Cara
Für einen kurzen Moment sah ich Cian hinterher, dann wandte ich meinen Blick ab und strich mir eine dunkelbraune Strähne hinters Ohr, die sich aus meinem Zopf gelöst hatte. Meine Augen ruhten auf Fanny. Schon immer hatte ich sie für ihr Aussehen beneidet. Schlank, hübsch und klein. Alles an ihr wirkte so perfekt. Von den glatten blonden Haaren, bis zu den schwarzbraunen Augen. Sie unterhielt sich nun weiter mit Braxton, der sie aus seinen freundlichen blauen Augen anstarrte.
Ich erinnerte mich wieder an die Pferde, die noch Wasser und Heu benötigen. „Ich kümmere mich schnell noch um die Pferde", murmelte ich Fanny zu. Grey hatte bereits die Sattelschränke ausgeladen und war gerade dabei das Heunetz von Bandit zu stopfen.
Ich schnappte mir das von Sultan und tat es ihm gleich. Gerade als ich die Box betreten hatte, giftete Cians Stute Mon Petit du Levant durch die Gitterstäbe nach dem kleinen braunen Wallach. ,,Eine Zicke, wie aus dem Bilderbuch", hatte Cian einmal über sein Schimmelpony gemeint und er hatte wohl recht behalten.
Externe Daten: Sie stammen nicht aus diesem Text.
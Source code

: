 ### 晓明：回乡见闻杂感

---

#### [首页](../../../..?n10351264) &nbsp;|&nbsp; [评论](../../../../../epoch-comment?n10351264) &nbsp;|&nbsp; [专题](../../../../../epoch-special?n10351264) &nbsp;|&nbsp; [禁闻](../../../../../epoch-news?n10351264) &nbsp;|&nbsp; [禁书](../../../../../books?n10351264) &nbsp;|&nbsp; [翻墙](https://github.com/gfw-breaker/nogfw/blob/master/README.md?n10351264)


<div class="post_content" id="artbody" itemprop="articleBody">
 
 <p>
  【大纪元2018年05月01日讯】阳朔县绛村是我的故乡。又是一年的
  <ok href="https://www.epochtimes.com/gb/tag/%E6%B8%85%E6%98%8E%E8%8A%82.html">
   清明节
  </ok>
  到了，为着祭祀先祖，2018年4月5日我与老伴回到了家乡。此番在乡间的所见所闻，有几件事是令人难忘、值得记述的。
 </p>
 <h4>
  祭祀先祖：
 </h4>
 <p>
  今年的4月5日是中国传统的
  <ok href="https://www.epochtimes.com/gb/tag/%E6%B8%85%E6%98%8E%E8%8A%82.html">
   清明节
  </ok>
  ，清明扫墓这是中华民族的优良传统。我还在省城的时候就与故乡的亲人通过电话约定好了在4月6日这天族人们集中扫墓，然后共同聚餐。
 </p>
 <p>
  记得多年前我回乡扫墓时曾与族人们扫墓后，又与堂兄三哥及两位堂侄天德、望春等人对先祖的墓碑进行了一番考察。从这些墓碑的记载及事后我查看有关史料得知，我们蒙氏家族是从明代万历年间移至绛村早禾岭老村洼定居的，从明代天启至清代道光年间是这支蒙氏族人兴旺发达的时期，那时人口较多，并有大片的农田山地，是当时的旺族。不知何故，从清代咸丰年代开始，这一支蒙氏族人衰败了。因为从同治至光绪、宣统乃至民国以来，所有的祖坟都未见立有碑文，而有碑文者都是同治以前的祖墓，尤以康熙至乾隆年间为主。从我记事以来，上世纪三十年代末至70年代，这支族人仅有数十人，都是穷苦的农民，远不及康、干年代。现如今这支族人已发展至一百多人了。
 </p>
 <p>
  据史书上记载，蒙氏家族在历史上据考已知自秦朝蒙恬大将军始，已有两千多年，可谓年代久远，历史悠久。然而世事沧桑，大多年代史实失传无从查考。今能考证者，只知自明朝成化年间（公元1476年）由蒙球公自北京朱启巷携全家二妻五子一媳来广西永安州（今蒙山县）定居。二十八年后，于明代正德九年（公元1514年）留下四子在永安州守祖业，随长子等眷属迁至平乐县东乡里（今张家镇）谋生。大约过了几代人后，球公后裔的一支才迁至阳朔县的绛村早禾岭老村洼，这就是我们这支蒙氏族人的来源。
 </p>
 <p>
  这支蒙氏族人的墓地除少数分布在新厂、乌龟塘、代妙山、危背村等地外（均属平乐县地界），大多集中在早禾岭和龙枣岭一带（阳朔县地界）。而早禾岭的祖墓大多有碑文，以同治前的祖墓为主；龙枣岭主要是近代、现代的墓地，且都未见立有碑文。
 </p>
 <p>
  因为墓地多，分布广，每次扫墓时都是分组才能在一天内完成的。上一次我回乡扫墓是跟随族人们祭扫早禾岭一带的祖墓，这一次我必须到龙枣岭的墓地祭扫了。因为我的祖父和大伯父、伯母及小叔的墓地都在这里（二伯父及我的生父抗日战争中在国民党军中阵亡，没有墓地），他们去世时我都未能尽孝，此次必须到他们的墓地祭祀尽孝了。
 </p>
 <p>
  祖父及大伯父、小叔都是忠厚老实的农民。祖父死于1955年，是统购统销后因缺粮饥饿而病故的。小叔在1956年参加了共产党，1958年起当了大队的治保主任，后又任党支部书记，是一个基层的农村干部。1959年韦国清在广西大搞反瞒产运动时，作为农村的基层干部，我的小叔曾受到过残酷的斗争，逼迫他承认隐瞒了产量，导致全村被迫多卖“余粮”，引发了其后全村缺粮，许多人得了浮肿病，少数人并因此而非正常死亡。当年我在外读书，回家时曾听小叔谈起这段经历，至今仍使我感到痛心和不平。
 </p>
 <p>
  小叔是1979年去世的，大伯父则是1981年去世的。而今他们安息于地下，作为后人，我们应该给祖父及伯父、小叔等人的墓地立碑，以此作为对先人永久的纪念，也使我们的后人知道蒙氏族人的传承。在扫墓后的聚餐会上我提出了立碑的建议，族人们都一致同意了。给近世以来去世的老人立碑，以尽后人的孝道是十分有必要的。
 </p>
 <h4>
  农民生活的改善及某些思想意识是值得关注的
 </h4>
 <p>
Ich erinnerte mich an ein Sprichwort, das mir meine Tante, die in Bayern lebte, beigebracht hatte. Wie der Herr, so's G'scherr - und bei Cian und seiner Stute passte es wohl wie die Faust aufs Auge.
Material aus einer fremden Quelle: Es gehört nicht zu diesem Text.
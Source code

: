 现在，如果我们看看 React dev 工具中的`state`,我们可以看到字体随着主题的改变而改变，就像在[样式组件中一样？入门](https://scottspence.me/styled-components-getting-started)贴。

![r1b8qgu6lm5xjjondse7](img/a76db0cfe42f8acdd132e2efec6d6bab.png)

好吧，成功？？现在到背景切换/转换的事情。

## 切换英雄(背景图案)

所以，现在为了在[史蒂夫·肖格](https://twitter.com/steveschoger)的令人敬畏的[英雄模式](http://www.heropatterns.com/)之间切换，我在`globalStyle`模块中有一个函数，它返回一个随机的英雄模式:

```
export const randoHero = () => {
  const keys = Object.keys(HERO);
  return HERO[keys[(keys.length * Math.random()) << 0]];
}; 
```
Sultan stupste mich freundlich mit seiner samtweichen Nase an, als wolle er sich für das Heu bedanken. Lächelnd strich ich ihm über den muskulösen Hals. Dieser Wallach war ein wahrer Kämpfer. Er besaß Ausdauer, Sprungkraft und Eleganz, wie kein anderer. In der Dressuraufgabe flog er wie ein Balletttänzer durchs Viereck, im Geländeteil nahm er jedes Hindernis, egal wie angsteinflößend es wirkte und letztendlich im Springen sprang er über Häuser. Aber egal in welchem Abschnitt der Vielseitigkeitsprüfung, er gab immer hundert Prozent. Und genau das schätzte ich an ihm. Das schätzte auch Fanny sehr hoch an ihm, da war ich mir sicher. Sultan of Ping war einfach ein grandioses Ponys, soviel stand fest.
Aber auch den kleinen Kracher Bandit hatte ich schnell in mein Herz geschlossen. Ich wusste, wie Fanny an ihren beiden Ponys hing und wie schwer es für sie werden würde Bandit am Ende dieser Saison herzugeben. Desto mehr freute ich mich für sie, dass Sultan für immer auf dem Hof der Kyrans bleiben würde.
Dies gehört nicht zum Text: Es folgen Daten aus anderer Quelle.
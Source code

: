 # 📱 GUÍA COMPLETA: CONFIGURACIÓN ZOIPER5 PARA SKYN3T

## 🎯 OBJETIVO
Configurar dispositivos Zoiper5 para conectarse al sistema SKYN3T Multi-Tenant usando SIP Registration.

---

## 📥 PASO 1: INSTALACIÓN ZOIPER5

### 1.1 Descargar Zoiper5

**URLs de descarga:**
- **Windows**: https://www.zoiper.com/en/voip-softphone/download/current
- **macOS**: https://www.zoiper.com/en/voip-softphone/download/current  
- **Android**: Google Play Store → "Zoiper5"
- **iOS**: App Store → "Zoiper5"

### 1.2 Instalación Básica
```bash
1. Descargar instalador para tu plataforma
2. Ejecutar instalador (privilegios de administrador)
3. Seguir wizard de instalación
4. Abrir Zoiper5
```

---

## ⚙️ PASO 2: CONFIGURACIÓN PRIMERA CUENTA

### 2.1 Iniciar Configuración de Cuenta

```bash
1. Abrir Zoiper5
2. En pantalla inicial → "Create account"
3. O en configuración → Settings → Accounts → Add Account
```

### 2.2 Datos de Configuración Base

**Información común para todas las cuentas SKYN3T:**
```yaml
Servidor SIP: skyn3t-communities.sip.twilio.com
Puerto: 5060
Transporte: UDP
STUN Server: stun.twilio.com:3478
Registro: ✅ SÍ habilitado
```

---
Meine Freundin unterhielt sich immer noch mit Braxton Carey, weshalb ich sie für die nächsten Stunden wohl erstmal vergessen konnte, bei den schmachtenden Blicken, die sie ihm zuwarf. Von Cian fehlte immer noch jede Spur, obwohl dieser ganz sicher nicht meine zweite Wahl gewesen wäre.
Also beschloss ich mir alleine das Gelände anzusehen. Ich konnte mich erinnern, wie Fanny letztes Jahr schon einmal hier geritten war, somit fand ich mich auch schon schnell zurecht. Ich kaufte jeweils für Fanny und mich ein belegtes Brötchen und ließ dann meinen Blick durch die Leute schweifen. Viele waren bereits heute angereist, obwohl die Prüfungen erst morgen starten würden. Schnell entdeckte ich das Mädchen, das Cian vorhin fortgeschleift hatte. Dummerweise kam sie direkt auf mich zu.
,,Hey!", begrüßte sie mich mit einem breiten Lächeln und zog mich in eine Umarmung, als wären wir schon seit Jahren die besten Freundinnen.
,,Hallo", meinte ich etwas verwirrt, schenkte ihr aber dennoch ein leichtes Lächeln. In der Hoffnung, dass sie nicht auf die Idee kam sich eines der Brötchen zu schnappen, umklammerte ich beide fester. Die Tatsache, dass ich nicht einmal ihren Namen kannte, ließ mich etwas stutzig werden. Wer umarmte bitte eine wildfremde Person?
Aber wie sich herausstellte, war sie nicht ohne Hintergedanken so nett zu mir.
,,Könntest du Cian bitte sagen, dass wir einfach zusammengehören?", platzte sie heraus, nachdem ich erfahren hatte, dass sie Marine Dupont hieß, Französin war und wohl mal etwas mit Cian gehabt hatte.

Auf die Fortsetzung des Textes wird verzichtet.